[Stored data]
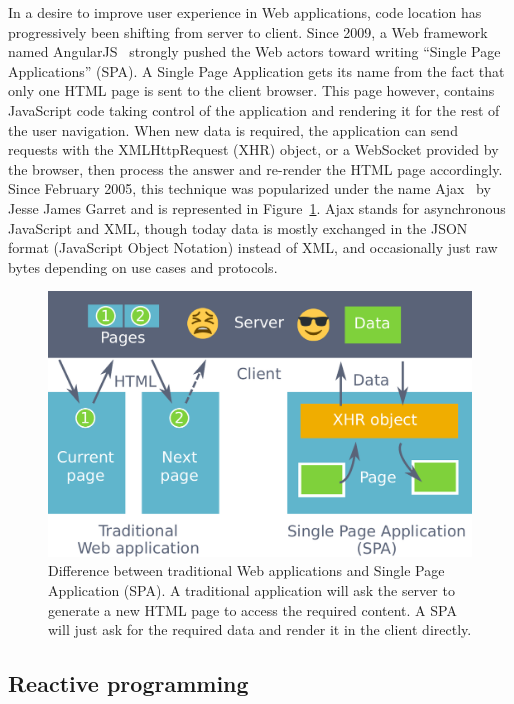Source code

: In a desire to improve user experience in Web applications,
code location has progressively been shifting from server to client.
Since 2009, a Web framework named AngularJS~\cite{hevery2009declarative} strongly pushed
the Web actors toward writing ``Single Page Applications'' (SPA).
A Single Page Application gets its name from the fact that only one
HTML page is sent to the client browser.
This page however, contains JavaScript code taking control
of the application and rendering it for the rest of the user navigation.
When new data is required, the application can send requests
with the XMLHttpRequest (XHR) object, or a WebSocket provided by the browser,
then process the answer and re-render the HTML page accordingly.
Since February 2005, this technique was popularized under the name Ajax~\cite{ajax}
by Jesse James Garret and is represented in Figure~\ref{fig:spa}.
Ajax stands for asynchronous JavaScript and XML,
though today data is mostly exchanged in the JSON format (JavaScript Object Notation) instead of XML,
and occasionally just raw bytes depending on use cases and protocols.

\begin{figure}[ht]
	\centering
	\includegraphics[width=1.0\linewidth]{assets/img/spa-bis.pdf}
	\caption{Difference between traditional Web applications and Single Page Application (SPA). A traditional application will ask the server to generate a new HTML page to access the required content. A SPA will just ask for the required data and render it in the client directly.}%
	\label{fig:spa}
\end{figure}


\subsection{Reactive programming}%
\label{sub:functional_reactive_programming}

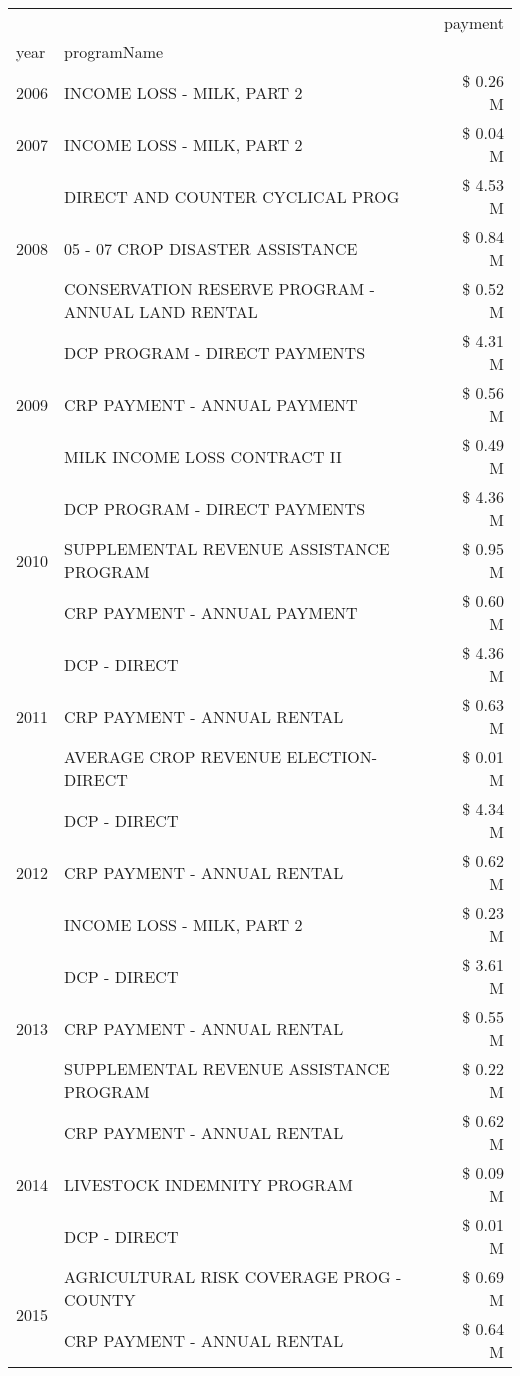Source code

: \begin{tabular}{llr}
\toprule
 &  & payment \\
year & programName &  \\
\midrule
2006 & INCOME LOSS - MILK, PART 2 & \$ 0.26 M \\
\cline{1-3}
2007 & INCOME LOSS - MILK, PART 2 & \$ 0.04 M \\
\cline{1-3}
\multirow[t]{3}{*}{2008} & DIRECT AND COUNTER CYCLICAL PROG & \$ 4.53 M \\
 & 05 - 07 CROP DISASTER ASSISTANCE & \$ 0.84 M \\
 & CONSERVATION RESERVE PROGRAM - ANNUAL LAND RENTAL & \$ 0.52 M \\
\cline{1-3}
\multirow[t]{3}{*}{2009} & DCP PROGRAM - DIRECT PAYMENTS & \$ 4.31 M \\
 & CRP PAYMENT - ANNUAL PAYMENT & \$ 0.56 M \\
 & MILK INCOME LOSS CONTRACT II & \$ 0.49 M \\
\cline{1-3}
\multirow[t]{3}{*}{2010} & DCP PROGRAM - DIRECT PAYMENTS & \$ 4.36 M \\
 & SUPPLEMENTAL REVENUE ASSISTANCE PROGRAM & \$ 0.95 M \\
 & CRP PAYMENT - ANNUAL PAYMENT & \$ 0.60 M \\
\cline{1-3}
\multirow[t]{3}{*}{2011} & DCP - DIRECT & \$ 4.36 M \\
 & CRP PAYMENT - ANNUAL RENTAL & \$ 0.63 M \\
 & AVERAGE CROP REVENUE ELECTION-DIRECT & \$ 0.01 M \\
\cline{1-3}
\multirow[t]{3}{*}{2012} & DCP - DIRECT & \$ 4.34 M \\
 & CRP PAYMENT - ANNUAL RENTAL & \$ 0.62 M \\
 & INCOME LOSS - MILK, PART 2 & \$ 0.23 M \\
\cline{1-3}
\multirow[t]{3}{*}{2013} & DCP - DIRECT & \$ 3.61 M \\
 & CRP PAYMENT - ANNUAL RENTAL & \$ 0.55 M \\
 & SUPPLEMENTAL REVENUE ASSISTANCE PROGRAM & \$ 0.22 M \\
\cline{1-3}
\multirow[t]{3}{*}{2014} & CRP PAYMENT - ANNUAL RENTAL & \$ 0.62 M \\
 & LIVESTOCK INDEMNITY PROGRAM & \$ 0.09 M \\
 & DCP - DIRECT & \$ 0.01 M \\
\cline{1-3}
\multirow[t]{3}{*}{2015} & AGRICULTURAL RISK COVERAGE PROG - COUNTY & \$ 0.69 M \\
 & CRP PAYMENT - ANNUAL RENTAL & \$ 0.64 M \\

\end{tabular}
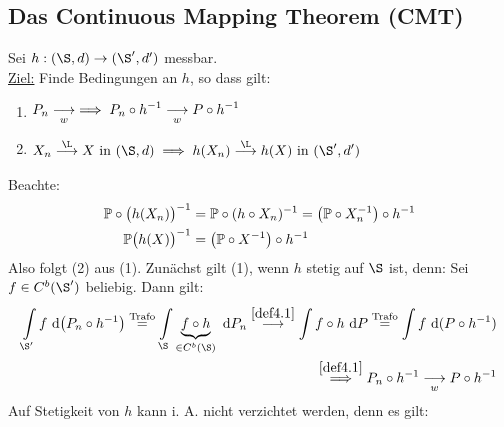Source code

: \subsection*{Das Continuous Mapping Theorem (CMT)}
Sei $h:(\S,d)\to(\S',d')$ messbar.\\
\underline{Ziel:} Finde Bedingungen an $h$, so dass gilt:
\begin{enumerate}[label=(\arabic*)]
\item $\begin{aligned}
P_n\stackrelnew{w}{}{\longrightarrow}\implies P_n\circ h^{-1}\stackrelnew{w}{}{\longrightarrow} P\circ h^{-1}
\end{aligned}$
\item $\begin{aligned}
X_n\stackrel{\L}{\longrightarrow} X\text{ in }(\S,d)\implies h(X_n)\stackrel{\L}{\longrightarrow} h(X)\text{ in }(\S',d')
\end{aligned}$
\end{enumerate}
Beachte: 
\begin{align*}
\P\circ\big(h(X_n)\big)^{-1}&=\P\circ(h\circ X_n)^{-1}=\big(\P\circ X_n^{-1}\big)\circ h^{-1}\\
\P\big(h(X)\big)^{-1}&=\big(\P\circ X^{-1}\big)\circ h^{-1}
\end{align*}
Also folgt (2) aus (1). Zunächst gilt (1), wenn $h$ stetig auf $\S$  ist, denn: Sei $f\in C^b(\S')$ beliebig. Dann gilt:
\begin{align*}
\int\limits_{\S'} f\d \big(P_n\circ h^{-1}\big)
\stackeq{\text{Trafo}}
\int\limits_{\S} \underbrace{ f\circ h}_{\in C^b(\S)}\d P_n
\stackrel{\ref{def4.1}}{\longrightarrow}\int\limits f\circ h\d P
\stackeq{\text{Trafo}}
\int\limits f\d(P\circ h^{-1})\\
\stackrel{\ref{def4.1}}{\implies}
P_n\circ h^{-1}\stackrelnew{w}{}{\longrightarrow} P\circ h^{-1}
\end{align*}
Auf Stetigkeit von $h$ kann i. A. nicht verzichtet werden, denn es gilt:

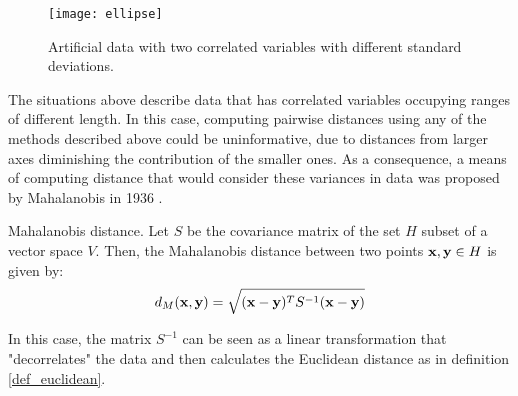 \documentclass[../main.tex]{subfiles}
\begin{document}
\begin{figure}[t]
\centering
\texttt{[image: ellipse]}
\caption{Artificial data with two correlated variables with different standard deviations.}
\label{fig_ellipse}
\end{figure}
\par The situations above describe data that has correlated variables occupying ranges of different length. In this case, computing pairwise distances using any of the methods described above could be uninformative, due to distances from larger axes diminishing the contribution of the smaller ones. As a consequence, a means of computing distance that would consider these variances in data was proposed by Mahalanobis in 1936 \cite{Bellet2013}.

\begin{definition}{Mahalanobis distance.} \label{def_mahalanobis}
Let $S$ be the covariance matrix of the set $H$ subset of a vector space $V$. Then, the Mahalanobis distance between two points $\mathbf{x,y}\in H$ is given by:
\begin{align*}
d_{M}(\mathbf{x}, \mathbf{y}) = \sqrt{(\mathbf{x}-\mathbf{y})^TS^{-1}(\mathbf{x}-\mathbf{y})}
\end{align*}
\end{definition}

\par In this case, the matrix $S^{-1}$ can be seen as a linear transformation that "decorrelates" the data and then calculates the Euclidean distance as in definition \ref{def_euclidean}. 
\end{document}
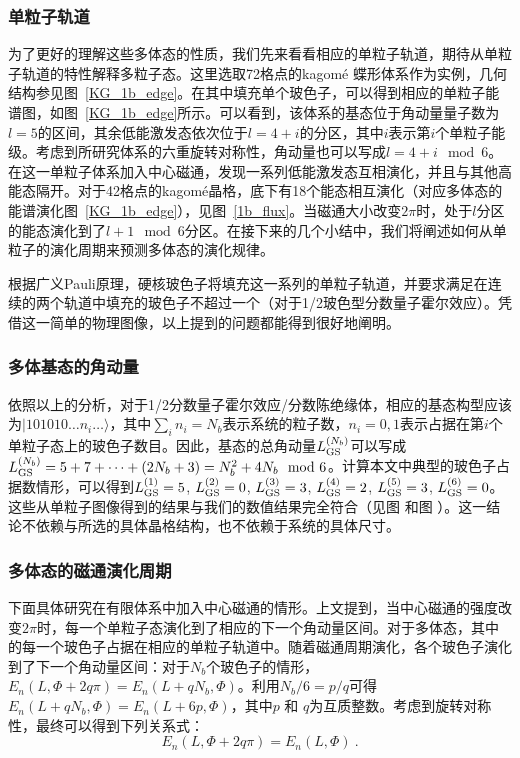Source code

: \subsubsection{单粒子轨道}
为了更好的理解这些多体态的性质，我们先来看看相应的单粒子轨道，期待从单粒子轨道的特性解释多粒子态。这里选取72格点的kagom\'{e} 蝶形体系作为实例，几何结构参见图~\ref{KG_1b_edge}。在其中填充单个玻色子，可以得到相应的单粒子能谱图，如图~\ref{KG_1b_edge}所示。可以看到，该体系的基态位于角动量量子数为$l = 5$的区间，其余低能激发态依次位于$l = 4 + i$的分区，其中$i$表示第$i$个单粒子能级。考虑到所研究体系的六重旋转对称性，角动量也可以写成$l = 4 + i \mod 6$。在这一单粒子体系加入中心磁通，发现一系列低能激发态互相演化，并且与其他高能态隔开。对于42格点的kagom\'{e}晶格，底下有18个能态相互演化（对应多体态的能谱演化图~\ref{KG_1b_edge}），见图~\ref{1b_flux}。当磁通大小改变$2\pi$时，处于$l$分区的能态演化到了$l+1 \mod 6$分区。在接下来的几个小结中，我们将阐述如何从单粒子的演化周期来预测多体态的演化规律。

根据广义Pauli原理，硬核玻色子将填充这一系列的单粒子轨道，并要求满足在连续的两个轨道中填充的玻色子不超过一个（对于1/2玻色型分数量子霍尔效应）。凭借这一简单的物理图像，以上提到的问题都能得到很好地阐明。


\subsubsection{多体基态的角动量}
依照以上的分析，对于1/2分数量子霍尔效应/分数陈绝缘体，相应的基态构型应该为$|101010 \ldots n_i \ldots \rangle$，其中$\sum_i n_i =
N_b $表示系统的粒子数，$n_i = 0, 1$表示占据在第$i$个单粒子态上的玻色子数目。因此，基态的总角动量$L_{\rm GS}^{(N_b)}$可以写成$L_{\rm GS}^{(N_b)} = 5+7+\dots+(2N_b+3) = N_b^2 + 4N_b \mod 6$。计算本文中典型的玻色子占据数情形，可以得到$L_{\rm GS}^{(1)} = 5$, $L_{\rm GS}^{(2)} = 0$, $L_{\rm GS}^{(3)} = 3$, $L_{\rm GS}^{(4)} = 2$, $L_{\rm GS}^{(5)} = 3$, $L_{\rm GS}^{(6)} = 0$。这些从单粒子图像得到的结果与我们的数值结果完全符合（见图 和图 ）。这一结论不依赖与所选的具体晶格结构，也不依赖于系统的具体尺寸。


\subsubsection{多体态的磁通演化周期}
下面具体研究在有限体系中加入中心磁通的情形。上文提到，当中心磁通的强度改变$2\pi$时，每一个单粒子态演化到了相应的下一个角动量区间。对于多体态，其中的每一个玻色子占据在相应的单粒子轨道中。随着磁通周期演化，各个玻色子演化到了下一个角动量区间：对于$N_b$个玻色子的情形，$E_n(L,\Phi+2q\pi)=E_n(L+qN_b,\Phi)$。利用$N_b/6=p/q$可得$E_n(L+qN_b,\Phi)=E_n(L+6p,\Phi)$，其中$p$ 和 $q$为互质整数。考虑到旋转对称性，最终可以得到下列关系式：
\[E_n(L,\Phi+2q\pi)=E_n(L,\Phi)~.\]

Assigned task:
Only one stretch of the records above is wanted: the lines between the one holding "RENTAL & \$ 0.52 M \\" and the one holding "DIRECT & \$ 4.34 M \\", inclusive, reproduced exactly.

Result of the task:
 & CONSERVATION RESERVE PROGRAM - ANNUAL LAND RENTAL & \$ 0.52 M \\
\cline{1-3}
\multirow[t]{3}{*}{2009} & DCP PROGRAM - DIRECT PAYMENTS & \$ 4.31 M \\
 & CRP PAYMENT - ANNUAL PAYMENT & \$ 0.56 M \\
 & MILK INCOME LOSS CONTRACT II & \$ 0.49 M \\
\cline{1-3}
\multirow[t]{3}{*}{2010} & DCP PROGRAM - DIRECT PAYMENTS & \$ 4.36 M \\
 & SUPPLEMENTAL REVENUE ASSISTANCE PROGRAM & \$ 0.95 M \\
 & CRP PAYMENT - ANNUAL PAYMENT & \$ 0.60 M \\
\cline{1-3}
\multirow[t]{3}{*}{2011} & DCP - DIRECT & \$ 4.36 M \\
 & CRP PAYMENT - ANNUAL RENTAL & \$ 0.63 M \\
 & AVERAGE CROP REVENUE ELECTION-DIRECT & \$ 0.01 M \\
\cline{1-3}
\multirow[t]{3}{*}{2012} & DCP - DIRECT & \$ 4.34 M \\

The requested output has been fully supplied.